The development of renewable energy in the Philippines is not just a means to mitigate the impact of climate change but can also help solve the pressing problem of energy security.
This is especially crucial now as the El Nino is causing widespread blackouts in Mindanao. The drought spell, which is expected to last until June, reduced water levels, cutting supply in southern Philippines, where more than half of its energy requirement is sourced from hydropower dams.
Philippine Assistant Energy Secretary Mario Marasigan noted in a recent forum that one of the key programs of the twenty-year Philippine Energy Plan (PEP) is to "aggressively develop renewable energy potential such as biomass, solar, wind and ocean resources. "

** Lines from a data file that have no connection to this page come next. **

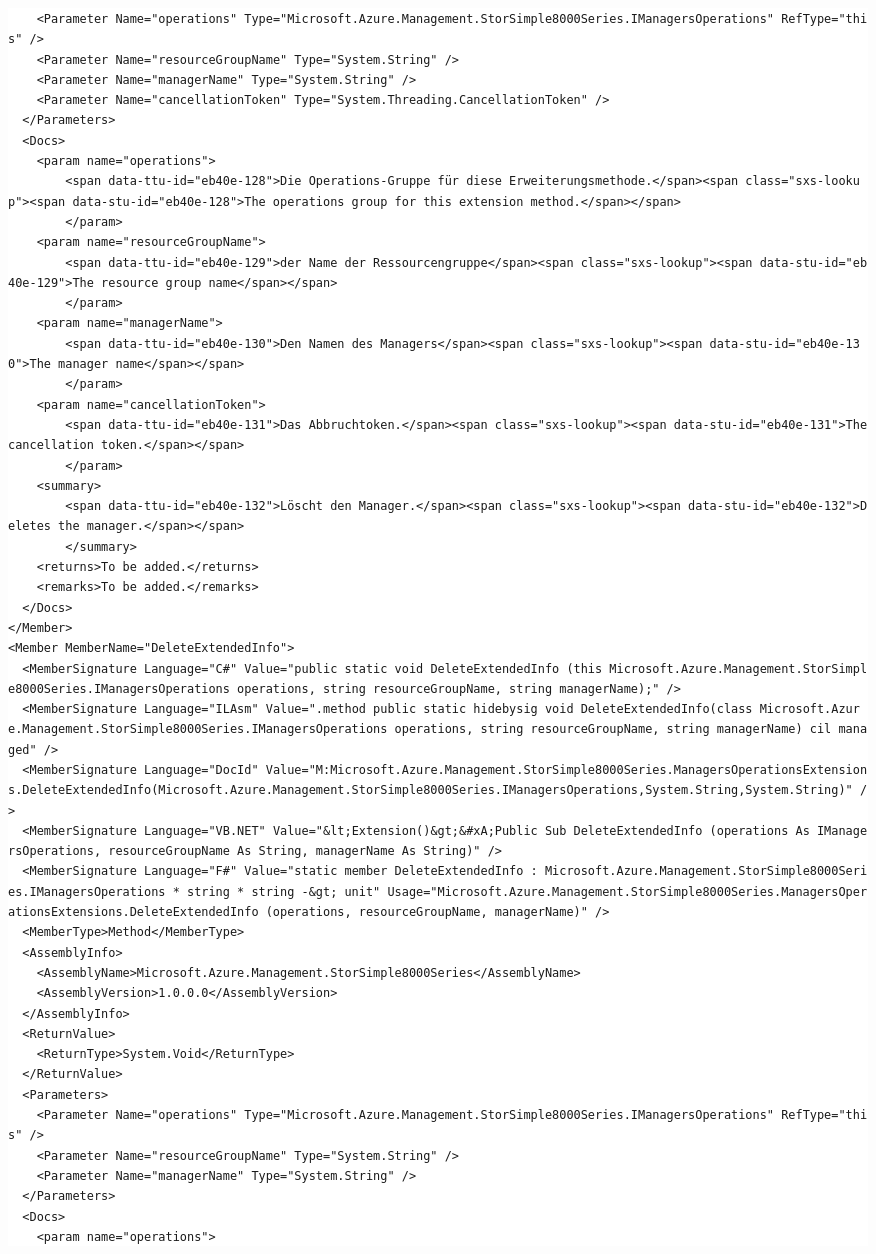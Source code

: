         <Parameter Name="operations" Type="Microsoft.Azure.Management.StorSimple8000Series.IManagersOperations" RefType="this" />
        <Parameter Name="resourceGroupName" Type="System.String" />
        <Parameter Name="managerName" Type="System.String" />
        <Parameter Name="cancellationToken" Type="System.Threading.CancellationToken" />
      </Parameters>
      <Docs>
        <param name="operations">
            <span data-ttu-id="eb40e-128">Die Operations-Gruppe für diese Erweiterungsmethode.</span><span class="sxs-lookup"><span data-stu-id="eb40e-128">The operations group for this extension method.</span></span>
            </param>
        <param name="resourceGroupName">
            <span data-ttu-id="eb40e-129">der Name der Ressourcengruppe</span><span class="sxs-lookup"><span data-stu-id="eb40e-129">The resource group name</span></span>
            </param>
        <param name="managerName">
            <span data-ttu-id="eb40e-130">Den Namen des Managers</span><span class="sxs-lookup"><span data-stu-id="eb40e-130">The manager name</span></span>
            </param>
        <param name="cancellationToken">
            <span data-ttu-id="eb40e-131">Das Abbruchtoken.</span><span class="sxs-lookup"><span data-stu-id="eb40e-131">The cancellation token.</span></span>
            </param>
        <summary>
            <span data-ttu-id="eb40e-132">Löscht den Manager.</span><span class="sxs-lookup"><span data-stu-id="eb40e-132">Deletes the manager.</span></span>
            </summary>
        <returns>To be added.</returns>
        <remarks>To be added.</remarks>
      </Docs>
    </Member>
    <Member MemberName="DeleteExtendedInfo">
      <MemberSignature Language="C#" Value="public static void DeleteExtendedInfo (this Microsoft.Azure.Management.StorSimple8000Series.IManagersOperations operations, string resourceGroupName, string managerName);" />
      <MemberSignature Language="ILAsm" Value=".method public static hidebysig void DeleteExtendedInfo(class Microsoft.Azure.Management.StorSimple8000Series.IManagersOperations operations, string resourceGroupName, string managerName) cil managed" />
      <MemberSignature Language="DocId" Value="M:Microsoft.Azure.Management.StorSimple8000Series.ManagersOperationsExtensions.DeleteExtendedInfo(Microsoft.Azure.Management.StorSimple8000Series.IManagersOperations,System.String,System.String)" />
      <MemberSignature Language="VB.NET" Value="&lt;Extension()&gt;&#xA;Public Sub DeleteExtendedInfo (operations As IManagersOperations, resourceGroupName As String, managerName As String)" />
      <MemberSignature Language="F#" Value="static member DeleteExtendedInfo : Microsoft.Azure.Management.StorSimple8000Series.IManagersOperations * string * string -&gt; unit" Usage="Microsoft.Azure.Management.StorSimple8000Series.ManagersOperationsExtensions.DeleteExtendedInfo (operations, resourceGroupName, managerName)" />
      <MemberType>Method</MemberType>
      <AssemblyInfo>
        <AssemblyName>Microsoft.Azure.Management.StorSimple8000Series</AssemblyName>
        <AssemblyVersion>1.0.0.0</AssemblyVersion>
      </AssemblyInfo>
      <ReturnValue>
        <ReturnType>System.Void</ReturnType>
      </ReturnValue>
      <Parameters>
        <Parameter Name="operations" Type="Microsoft.Azure.Management.StorSimple8000Series.IManagersOperations" RefType="this" />
        <Parameter Name="resourceGroupName" Type="System.String" />
        <Parameter Name="managerName" Type="System.String" />
      </Parameters>
      <Docs>
        <param name="operations">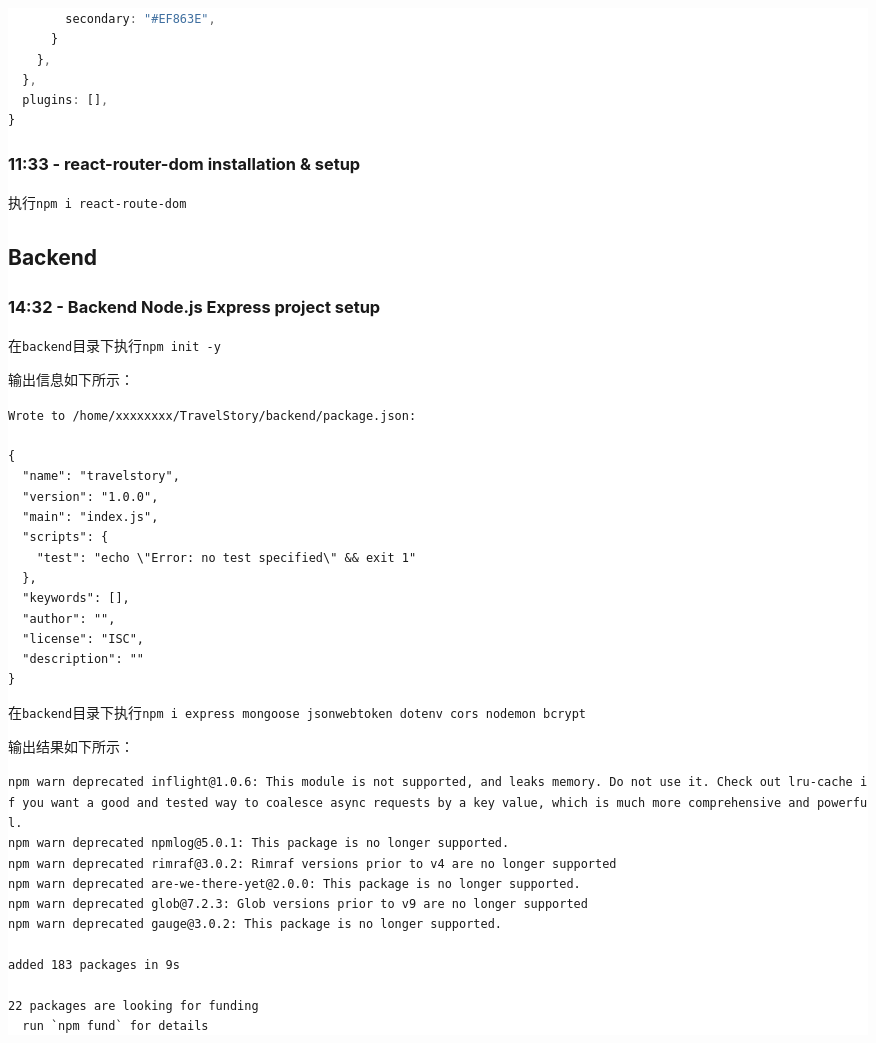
 ```js
        secondary: "#EF863E",
      }
    },
  },
  plugins: [],
}
```
### 11:33 - react-router-dom installation & setup

执行`npm i react-route-dom`


## Backend

### 14:32 - Backend Node.js Express project setup

在`backend`目录下执行`npm init -y`

输出信息如下所示：

```
Wrote to /home/xxxxxxxx/TravelStory/backend/package.json:

{
  "name": "travelstory",
  "version": "1.0.0",
  "main": "index.js",
  "scripts": {
    "test": "echo \"Error: no test specified\" && exit 1"
  },
  "keywords": [],
  "author": "",
  "license": "ISC",
  "description": ""
}
```

在`backend`目录下执行`npm i express mongoose jsonwebtoken dotenv cors nodemon bcrypt`

输出结果如下所示：

```
npm warn deprecated inflight@1.0.6: This module is not supported, and leaks memory. Do not use it. Check out lru-cache if you want a good and tested way to coalesce async requests by a key value, which is much more comprehensive and powerful.
npm warn deprecated npmlog@5.0.1: This package is no longer supported.
npm warn deprecated rimraf@3.0.2: Rimraf versions prior to v4 are no longer supported
npm warn deprecated are-we-there-yet@2.0.0: This package is no longer supported.
npm warn deprecated glob@7.2.3: Glob versions prior to v9 are no longer supported
npm warn deprecated gauge@3.0.2: This package is no longer supported.

added 183 packages in 9s

22 packages are looking for funding
  run `npm fund` for details
```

Under the PEP, the Philippine government is targeting to double the current 5,300 megawatts renewable energy-based installed capacity for power generation by 2030. This is in line with the government's thrust to ensure energy security while at the same time help in reducing carbon emissions.
The use of the so-called "green power" is at the core of the global climate change debate, as rising greenhouse gas emission is mainly caused by the growing consumption of coal and oil for energy needs.
The Philippines depends on imported oil and coal for most of its energy needs. But the abundance of potential renewable energy resources will help limit such dependence.
Marasigan noted that apart from the "untapped vast potential" of micro hydro and solar energy, the Philippines can further harness its wind, solar and ocean energy potential.
The Philippines in fact has the only wind farm in the Southeast Asian region. The windmills in the northern Philippine province of Ilocos Norte was built via a 40 million U.S. dollars loan from the Danish Development Agency. Wind power supplies about 40 percent of Ilocos Norte's electricity requirements.
"The Philippines has abundant indigenous sources of renewable energy. Not to utilize this is a crime," says David De Montaigne, president of British project development firm Global Green Power Corp.
Global Green has three biomass power projects in the Philippines, with an aggregate capacity of 70 megawatts and expected to be on-line by 2012, at the earliest. The company will sink in about 192 million U.S. dollars to build plants in the provinces of Nueva Ecija, Iloilo and Bukidnon.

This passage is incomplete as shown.